この付近はもともと東京都が坂浜平尾土地区画整理事業を行う予定でした。これは周辺の市街化や立地的条件から開発圧力が高まっていたこともあり、無秩序な開発を防ぐことも目的でありました。坂浜平尾線も同区画整理事業によって整備される計画でした。
しかし、東京都の公的住宅政策の転換や、経済の低迷による採算性の悪化などのため、東京都は土地区画整理事業から撤退しました。その後、小田良、上平尾の両地区で組合施行により土地区画整理事業が行われ、坂浜平尾線は道路事業として整備されることになりました。
稲城市平尾地区は地形的条件などから、稲城市のほかの地域と隔絶されていて、天神通りや学園通りは積雪時には通行止めになることもありました。
坂浜平尾線の開通は平尾地区と稲城市の各所を結ぶ動脈になることでしょう。
このブログでは、道路工事が始まる2014年度(平成26年度)以前より定期的に撮影をしてきました。

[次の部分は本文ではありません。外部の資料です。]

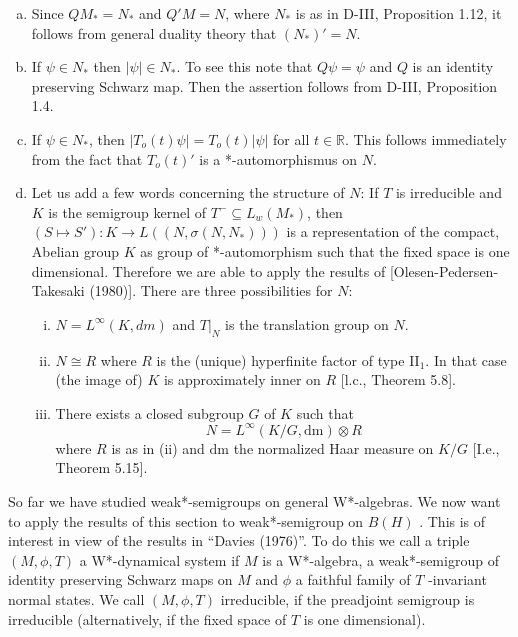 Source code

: \begin{remarks}\label{rem:d4-3.6}
\begin{enumerate}[(a)]
\item
Since $QM_{*} = N_{*}$ and $Q'M = N$, where $N_{*}$ is as in D-III, Proposition 1.12, it follows from general duality theory that $(N_{*})' = N$.

\item
If $\psi \in N_{*}$ then $|\psi| \in N_{*}$.
To see this note that $Q\psi = \psi$ and $Q$ is an identity preserving Schwarz map.
Then the assertion follows from D-III, Proposition 1.4.

\item
If $\psi \in N_{*}$, then $|T_{o}(t)\psi| = T_{o}(t)|\psi|$ for all $t \in \mathbb{R}$.
This follows immediately from the fact that $T_{o}(t)'$ is a *-automorphismus on $N$.

\item
Let us add a few words concerning the structure of $N$: If $T$ is irreducible and $K$ is the semigroup kernel of $T^{-} \subseteq L_{w}(M_{*})$, then $(S \mapsto S'): K \to L((N,\sigma(N,N_{*})))$ is a representation of the compact, Abelian group $K$ as group of *-automorphism such that the fixed space is one dimensional.
Therefore we are able to apply the results of [Olesen-Pedersen-Takesaki (1980)].
There are three possibilities for $N$:

\begin{enumerate}[(i)]
\item
$N = L^{\infty}(K,dm)$ and $T|_{N}$ is the translation group on $N$.

\item
$N \cong R$ where $R$ is the (unique) hyperfinite factor of type II$_{1}$.
In that case (the image of) $K$ is approximately inner on $R$ [l.c., Theorem 5.8].


\item
There exists a closed subgroup $ G $  of $ K $  such that
\[
N = L^{\infty}(K/G, \text{dm}) \otimes R
\]
where $ R $  is as in (ii) and $ \text{dm} $  the normalized Haar measure on $ K/G $  [I.e., Theorem 5.15].
\end{enumerate}
\end{enumerate}
\end{remarks}

\newpage
So far we have studied weak*-semigroups on general W*-algebras.
We now want to apply the results of this section to weak*-semigroup on $ B(H) $ .
This is of interest in view of the results in \enquote{Davies (1976)}.
To do this we call a triple $ (M,\phi,T) $  a W*-dynamical system if $ M $  is a W*-algebra, a weak*-semigroup of identity preserving Schwarz maps on $ M $  and $ \phi $  a faithful family of $ T $ -invariant normal states.
We call $ (M,\phi,T) $  irreducible, if the preadjoint semigroup is irreducible (alternatively, if the fixed space of $ T $  is one dimensional).

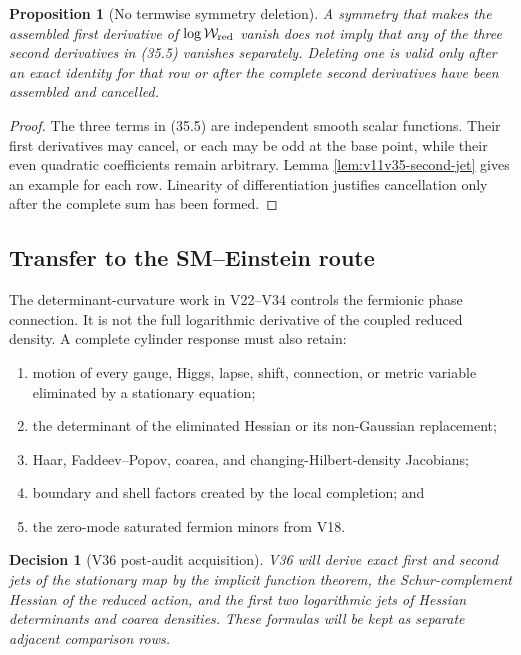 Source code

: \documentclass[11pt]{article}
\newtheorem{proposition}[theorem]{Proposition}
\newtheorem{decision}[theorem]{Decision}
\begin{document}
\begin{proposition}[No termwise symmetry deletion]
\label{prop:v11v35-no-deletion}
A symmetry that makes the assembled first derivative of
\(\log\mathcal W_{\rm red}\) vanish does not imply that any of the three
second derivatives in (35.5) vanishes separately.  Deleting one is
valid only after an exact identity for that row or after the complete
second derivatives have been assembled and cancelled.
\end{proposition}

\begin{proof}
The three terms in (35.5) are independent smooth scalar functions.
Their first derivatives may cancel, or each may be odd at the base
point, while their even quadratic coefficients remain arbitrary.
Lemma \ref{lem:v11v35-second-jet} gives an example for each row.
Linearity of differentiation justifies cancellation only after the
complete sum has been formed.
\end{proof}

\subsection{Transfer to the SM--Einstein route}

The determinant-curvature work in V22--V34 controls the fermionic phase
connection.  It is not the full logarithmic derivative of the coupled
reduced density.  A complete cylinder response must also retain:
\begin{enumerate}[label=\textnormal{(\roman*)}]
\item motion of every gauge, Higgs, lapse, shift, connection, or metric
variable eliminated by a stationary equation;
\item the determinant of the eliminated Hessian or its non-Gaussian
replacement;
\item Haar, Faddeev--Popov, coarea, and changing-Hilbert-density
Jacobians;
\item boundary and shell factors created by the local completion; and
\item the zero-mode saturated fermion minors from V18.
\end{enumerate}

\begin{decision}[V36 post-audit acquisition]
\label{dec:v11v35-next}
V36 will derive exact first and second jets of the stationary map by the
implicit function theorem, the Schur-complement Hessian of the reduced
action, and the first two logarithmic jets of Hessian determinants and
coarea densities.  These formulas will be kept as separate adjacent
comparison rows.
\end{decision}
\end{document}
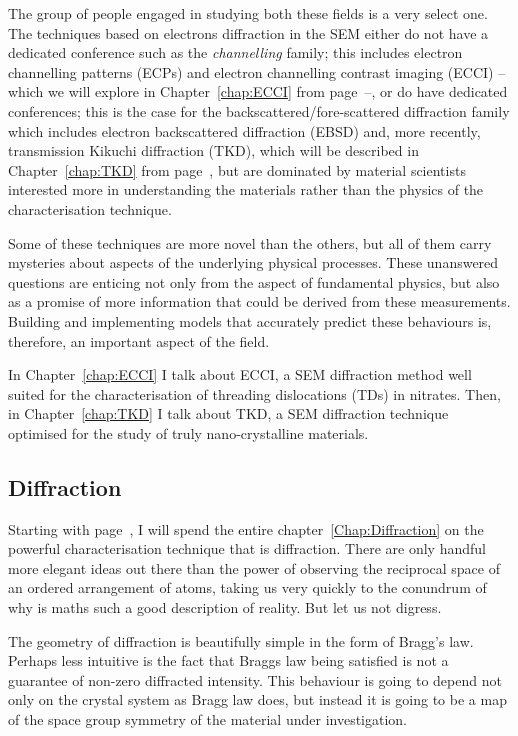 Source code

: The group of people engaged in studying both these fields is a very select one. The techniques based on electrons diffraction in the SEM either do not have a dedicated conference such as the \textit{channelling} family; this includes electron channelling patterns (ECPs) and electron channelling contrast imaging (ECCI) -- which we will explore in Chapter~\ref{chap:ECCI} from page~\pageref{chap:ECCI}--, or do have dedicated conferences; this is the case for the backscattered/fore-scattered diffraction family which includes electron backscattered diffraction (EBSD) and, more recently, transmission Kikuchi diffraction (TKD), which will be described in Chapter~\ref{chap:TKD} from page~\pageref{chap:TKD}, but are dominated by material scientists interested more in understanding the materials rather than the physics of the characterisation technique. 



Some of these techniques are more novel than the others, but all of them carry mysteries about aspects of the underlying physical processes. These unanswered questions are enticing not only from the aspect of fundamental physics, but also as a promise of more information that could be derived from these measurements. Building and implementing models that accurately predict these behaviours is, therefore, an important aspect of the field. 

In Chapter~\ref{chap:ECCI} I talk about ECCI, a SEM diffraction method  well suited for the characterisation of threading dislocations (TDs) in nitrates. Then, in Chapter~\ref{chap:TKD} I talk about TKD, a SEM diffraction technique optimised for the study of truly nano-crystalline materials.  





\subsection{Diffraction}

Starting with page~\pageref{Chap:Diffraction}, I will spend the entire chapter~\ref{Chap:Diffraction} on the powerful characterisation technique that is diffraction. There are only handful more elegant ideas out there than the power of observing the reciprocal space of an ordered arrangement of atoms, taking us very quickly to the conundrum of why is maths such a good description of reality.  But let us not digress. 

The geometry of diffraction is beautifully simple in the form of Bragg's law. Perhaps less intuitive is the fact that Braggs law being satisfied is not a guarantee of non-zero diffracted intensity. This behaviour is going to depend not only on the crystal system as Bragg law does, but instead it is going to be a map of the space group symmetry of the material under investigation. 

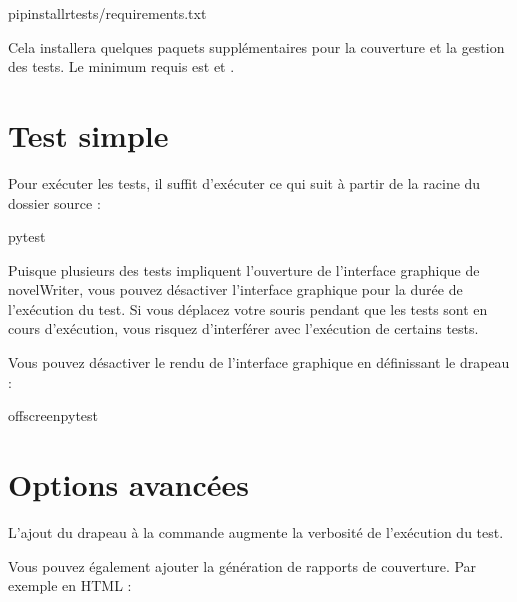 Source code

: \documentclass[a4paper,11pt,french]{sphinxmanual}
\begin{document}
\begin{sphinxVerbatim}[commandchars=\\\{\}]
pipinstall\PYGZhy{}rtests/requirements.txt
\end{sphinxVerbatim}

\sphinxAtStartPar
Cela installera quelques paquets supplémentaires pour la couverture et la gestion des tests. Le minimum requis est  et .


\section{Test simple}
\label{\detokenize{tech_tests:simple-test-run}}
\sphinxAtStartPar
Pour exécuter les tests, il suffit d’exécuter ce qui suit à partir de la racine du dossier source :

\begin{sphinxVerbatim}[commandchars=\\\{\}]
pytest
\end{sphinxVerbatim}

\sphinxAtStartPar
Puisque plusieurs des tests impliquent l’ouverture de l’interface graphique de novelWriter, vous pouvez désactiver l’interface graphique pour la durée de l’exécution du test. Si vous déplacez votre souris pendant que les tests sont en cours d’exécution, vous risquez d’interférer avec l’exécution de certains tests.

\sphinxAtStartPar
Vous pouvez désactiver le rendu de l’interface graphique en définissant le drapeau  :

\begin{sphinxVerbatim}[commandchars=\\\{\}]
offscreenpytest
\end{sphinxVerbatim}


\section{Options avancées}
\label{\detokenize{tech_tests:advanced-options}}
\sphinxAtStartPar
L’ajout du drapeau  à la commande  augmente la verbosité de l’exécution du test.

\sphinxAtStartPar
Vous pouvez également ajouter la génération de rapports de couverture. Par exemple en HTML :
\end{document}
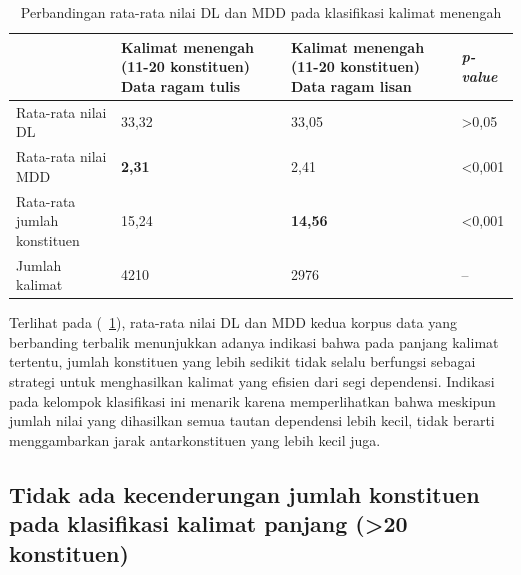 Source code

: \begin{table}
\begin{center}
\begin{small}
 \caption{Perbandingan rata-rata nilai DL dan MDD pada klasifikasi kalimat menengah}\label{tab:DL_MDD_menengah}  
 \begin{tabular}{| p{3.2cm} | p{3.2cm} | p{3.2cm} | p{2cm} |}
    \hline
 & Kalimat menengah \newline (11-20 konstituen) \newline Data ragam tulis & Kalimat menengah \newline (11-20 konstituen) \newline Data ragam lisan & \textit{p-value} \\ \hline
 Rata-rata nilai DL & 33,32 & 33,05 & \textgreater 0,05  \\ \hline
 Rata-rata nilai MDD & \textbf{2,31} & 2,41 & \textless 0,001 \\ \hline
 Rata-rata jumlah konstituen & 15,24 & \textbf{14,56} & \textless 0,001 \\ \hline
 Jumlah kalimat & 4210 & 2976 & -- \\ \hline
   \end{tabular}
   \end{small}
\end{center}
\end{table}


Terlihat pada (\tab~\ref{tab:DL_MDD_menengah}), rata-rata nilai DL dan MDD kedua korpus data yang berbanding terbalik menunjukkan adanya indikasi bahwa pada panjang kalimat tertentu, jumlah konstituen yang lebih sedikit tidak selalu berfungsi sebagai strategi untuk menghasilkan kalimat yang efisien dari segi dependensi. Indikasi pada kelompok klasifikasi ini menarik karena memperlihatkan bahwa meskipun jumlah nilai yang dihasilkan semua tautan dependensi lebih kecil, tidak berarti menggambarkan jarak antarkonstituen yang lebih kecil juga.

\subsection{Tidak ada kecenderungan jumlah konstituen pada klasifikasi kalimat panjang (\textgreater20 konstituen)}

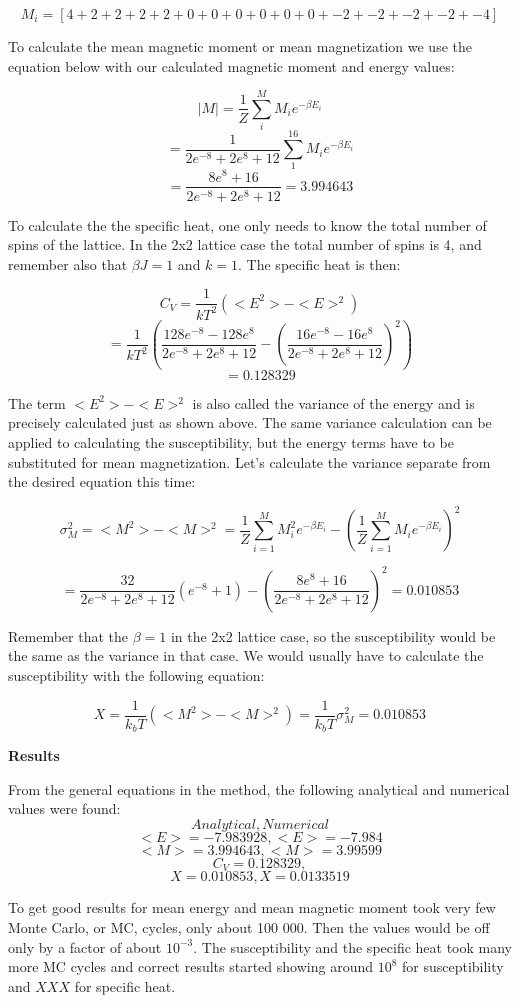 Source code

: \documentclass[10pt,a4paper]{article}
\begin{document}
$$
M_i = [4 + 2 + 2 + 2 + 2 + 0 + 0 + 0 + 0 + 0 + 0 + -2 + -2 + -2 + -2 + -4]
$$

\noindent To calculate the mean magnetic moment or mean magnetization we use the equation below with our calculated magnetic moment and energy values:

$$
|M| = \frac{1}{Z}\sum^{M}_{i}M_ie^{-\beta E_i}
$$
$$
 = \frac{1}{2e^{-8} + 2e^8 + 12}\sum^{16}_{1}M_ie^{-\beta E_i}
$$
$$
 = \frac{8e^{8} + 16}{2e^{-8} + 2e^8 + 12} = 3.994643
$$



\noindent To calculate the the specific heat, one only needs to know the total number of spins of the lattice. In the 2x2 lattice case the total number of spins is 4, and remember also that $\beta J = 1$ and $k = 1$. The specific heat is then:

$$
C_V = \frac{1}{kT^2}(<E^2> - <E>^2)
$$
$$
 = \frac{1}{kT^2}(\frac{128e^{-8} - 128e^8}{2e^{-8} + 2e^8 + 12} - (\frac{16e^{-8} - 16e^8}{2e^{-8} + 2e^8 + 12})^2)
$$
$$
 = 0.128329
$$

\noindent The term $<E^2> - <E>^2$ is also called the variance of the energy and is precisely calculated just as shown above. The same variance calculation can be applied to calculating the susceptibility, but the energy terms have to be substituted for mean magnetization.
Let's calculate the variance separate from the desired equation this time:

$$
\sigma_M^2 = <M^2>-<M>^2 = \frac{1}{Z}\sum^{M}_{i = 1}M_i^2 e^{-\beta E_i} - (\frac{1}{Z}\sum^{M}_{i = 1}M_i e^{-\beta E_i})^2
$$

$$
 = \frac{32}{2e^{-8} + 2e^8 + 12}(e^{-8}+1) - (\frac{8e^8 + 16}{2e^{-8} + 2e^8 + 12})^2 = 0.010853
$$

\noindent Remember that the $\beta = 1$ in the 2x2 lattice case, so the susceptibility would be the same as the variance in that case. We would usually have to calculate the susceptibility with the following equation:

$$
X = \frac{1}{k_bT}(<M^2> - <M>^2) = \frac{1}{k_bT}\sigma_M^2 = 0.010853
$$

\newpage

\begin{center}
{\LARGE\bf Results}
\end{center}

From the general equations in the method, the following analytical and numerical values were found:
$$
Analytical ,Numerical
$$
$$
<E> = -7.983928 , <E> = -7.984
$$
$$
<M> = 3.994643 , <M> = 3.99599
$$
$$
C_V = 0.128329 , 
$$
$$
X = 0.010853 , X = 0.0133519
$$

\noindent To get good results for mean energy and mean magnetic moment took very few Monte Carlo, or MC, cycles, only about 100 000. Then the values would be off only by a factor of about $10^{-3}$. The susceptibility and the specific heat took many more MC cycles and correct results started showing around $10^{8}$ for susceptibility and $XXX$ for specific heat.
\end{document}
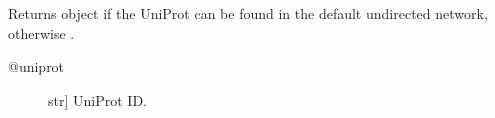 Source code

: \documentclass[letterpaper,10pt,english]{sphinxmanual}
\begin{document}
\begin{fulllineitems}
\begin{fulllineitems}
\end{fulllineitems}


\begin{fulllineitems}
\label{\detokenize{main:pypath.main.PyPath.uniq_ptm}}
\end{fulllineitems}


\begin{fulllineitems}
\label{\detokenize{main:pypath.main.PyPath.uniq_ptms}}
\end{fulllineitems}


\begin{fulllineitems}
\label{\detokenize{main:pypath.main.PyPath.up}}
Returns  object if the UniProt
can be found in the default undirected network,
otherwise .
\begin{description}
\item[{@uniprot}] \leavevmode{[}str{]}
UniProt ID.

\end{description}

\end{fulllineitems}


\begin{fulllineitems}
\label{\detokenize{main:pypath.main.PyPath.up_affected_by}}
\end{fulllineitems}


\begin{fulllineitems}
\label{\detokenize{main:pypath.main.PyPath.up_affects}}
\end{fulllineitems}



\end{fulllineitems}
\end{document}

当初は「ここに本当に道路ができるのだろうか」といった感じの場所でしたが、やっと開通にたどり着き、嬉しく思います。
開通時の様子
当日は8時頃より若葉台入口交差点付近で見ていました。
当日の朝は、白線をシールで隠したり、すぐに撤去できるカラーコーンで車道を塞ぐなど、用意がされていました。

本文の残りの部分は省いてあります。